Are we being fanciful to find a link between these two issues – of safety and security? Of the need to embed security thinking in the minds of everyone in the organisation? Of the need to raise not just awareness but a deep understanding of the behaviours that will prevent or detect potential security events before they do too much damage?

Let’s face it, good habits are not formed by doing 30 minutes of CBT once per year. Habits create cultures, for good or bad. They need to be formed carefully and voluntarily, tended carefully and positively reinforced and celebrated constantly.

Some people think they are safe from attack because they do not see their computers as being very interesting. In fact, the thing that’s interesting about those computers is their lack of protection, allowing threat actors to take background control and use them to attack their real targets, or just sit around collecting usernames and passwords for online accounts which can then be sold.

So there’s no room for complacency; for thinking “it won’t happen to me”. Unless you have appropriate defences in place and gain some understanding of how to protect yourselves and your family and use online services safely, the chances are that, without wanting to seem hysterical, the compromise already has happened.

Beyond the illusion of fear

As humans, we instinctively fear what we do not understand, even to the extent of unconsciously refusing to see the threats that seem clear to those with more detailed understanding. In the realm of cybersecurity, the only constant changes, evolution, adaptation and innovation. We must all, specialists and non-specialists alike, be open to learning about new or changing threats as they appear at a growing rate which is already in excess of 500,000 new threats daily.

The way we live now, where everyone is glued to their screens, where social media is just part of everyday life for people of all ages and all demographics. How do you navigate cyberspace safely? How do we learn to keep ourselves and our dependents safe and secure, striking a balance between the joys of using the worldwide web and social media and keeping a sense of perspective and realism about the dangers, where fear is an important emotion? When we talk about what we don’t see, we hope to encourage you to really approach it from a mindset of trying to understand that everything that is unfamiliar makes us feel uncomfortable, and that is normal, natural and rational. The more we learn, the less mysterious the whole issue becomes and thus less frightening.

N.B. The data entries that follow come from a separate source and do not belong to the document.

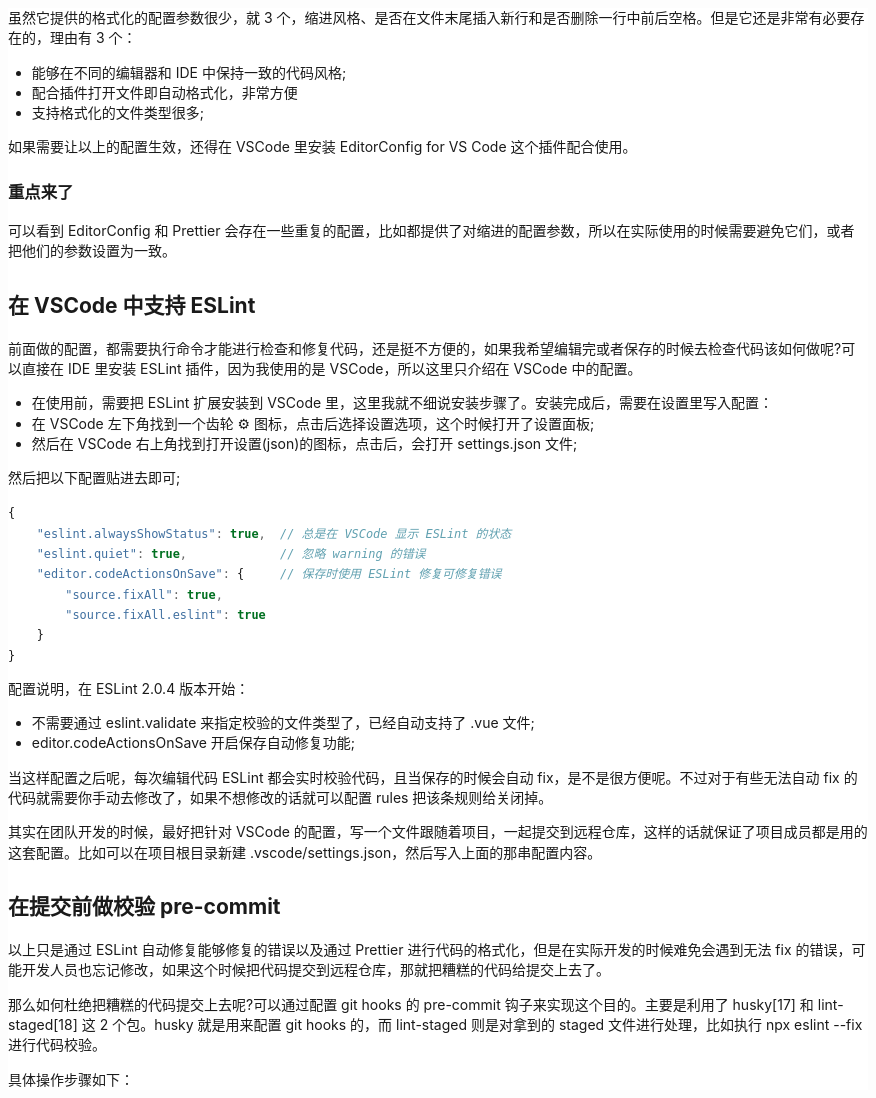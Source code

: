 虽然它提供的格式化的配置参数很少，就 3 个，缩进风格、是否在文件末尾插入新行和是否删除一行中前后空格。但是它还是非常有必要存在的，理由有 3 个：

- 能够在不同的编辑器和 IDE 中保持一致的代码风格;
- 配合插件打开文件即自动格式化，非常方便
- 支持格式化的文件类型很多;

如果需要让以上的配置生效，还得在 VSCode 里安装 EditorConfig for VS Code 这个插件配合使用。

### 重点来了

可以看到 EditorConfig 和 Prettier 会存在一些重复的配置，比如都提供了对缩进的配置参数，所以在实际使用的时候需要避免它们，或者把他们的参数设置为一致。



## 在 VSCode 中支持 ESLint

前面做的配置，都需要执行命令才能进行检查和修复代码，还是挺不方便的，如果我希望编辑完或者保存的时候去检查代码该如何做呢?可以直接在 IDE 里安装 ESLint 插件，因为我使用的是 VSCode，所以这里只介绍在 VSCode 中的配置。

- 在使用前，需要把 ESLint 扩展安装到 VSCode 里，这里我就不细说安装步骤了。安装完成后，需要在设置里写入配置：
- 在 VSCode 左下角找到一个齿轮 ⚙ 图标，点击后选择设置选项，这个时候打开了设置面板;
- 然后在 VSCode 右上角找到打开设置(json)的图标，点击后，会打开 settings.json 文件;

然后把以下配置贴进去即可;

```js
{ 
    "eslint.alwaysShowStatus": true,  // 总是在 VSCode 显示 ESLint 的状态 
    "eslint.quiet": true,             // 忽略 warning 的错误 
    "editor.codeActionsOnSave": {     // 保存时使用 ESLint 修复可修复错误 
        "source.fixAll": true, 
        "source.fixAll.eslint": true 
    }  
} 
```

配置说明，在 ESLint 2.0.4 版本开始：

- 不需要通过 eslint.validate 来指定校验的文件类型了，已经自动支持了 .vue 文件;
- editor.codeActionsOnSave 开启保存自动修复功能;

当这样配置之后呢，每次编辑代码 ESLint 都会实时校验代码，且当保存的时候会自动 fix，是不是很方便呢。不过对于有些无法自动 fix 的代码就需要你手动去修改了，如果不想修改的话就可以配置 rules 把该条规则给关闭掉。

其实在团队开发的时候，最好把针对 VSCode 的配置，写一个文件跟随着项目，一起提交到远程仓库，这样的话就保证了项目成员都是用的这套配置。比如可以在项目根目录新建 .vscode/settings.json，然后写入上面的那串配置内容。



## 在提交前做校验 pre-commit

以上只是通过 ESLint 自动修复能够修复的错误以及通过 Prettier 进行代码的格式化，但是在实际开发的时候难免会遇到无法 fix 的错误，可能开发人员也忘记修改，如果这个时候把代码提交到远程仓库，那就把糟糕的代码给提交上去了。

那么如何杜绝把糟糕的代码提交上去呢?可以通过配置 git hooks 的 pre-commit 钩子来实现这个目的。主要是利用了 husky[17] 和 lint-staged[18] 这 2 个包。husky 就是用来配置 git hooks 的，而 lint-staged 则是对拿到的 staged 文件进行处理，比如执行 npx eslint --fix 进行代码校验。

具体操作步骤如下：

Nadja’s work focuses on the connections between cybersecurity and emotional intelligence. Not everybody sees the link immediately, but if you take the technology out of the equation for a moment, cybercrime, for example, involves one or more people trying to obtain something from one or more other people by deception, theft, or other illegal or unethical means. The technology is involved merely as a tool for enacting the illegal activity on a massive scale with little effort. Understanding how to build emotional and psychological defences against deception, fraud etc, not to mention also against trolling, bullying and other offensive uses of technology, can only be a positive thing for the cyber citizen.

Imagine your devices as your online homes. In your real-life home, you have locks on doors and windows, you have smoke and fire alarms, you have a doorbell or knocker to warn you when someone wants to come in. More sophisticated but still affordable defences include intrusion alarms, either stand-alone or monitored. These things are not considered unusual anymore, nor are the people who install them considered paranoid, it is just a healthy response to a known threat. The same kinds of defences can and should be activated for our online homes too – most devices from reputable vendors now have passwords, passcode or biometric locks as standard. Many provide intrusion detection and remote monitoring capabilities too. If you lose a device, if you have it set up correctly, you can find it and alert the authorities or wipe it clean and disable it to make it useless to the person who stole it. All without significant effort.

So here’s a fact for the sceptical. If you start up a brand new computer, and before you install or activate any defensive features or tools, connect it to the internet, in significantly less than one minute it will have been compromised.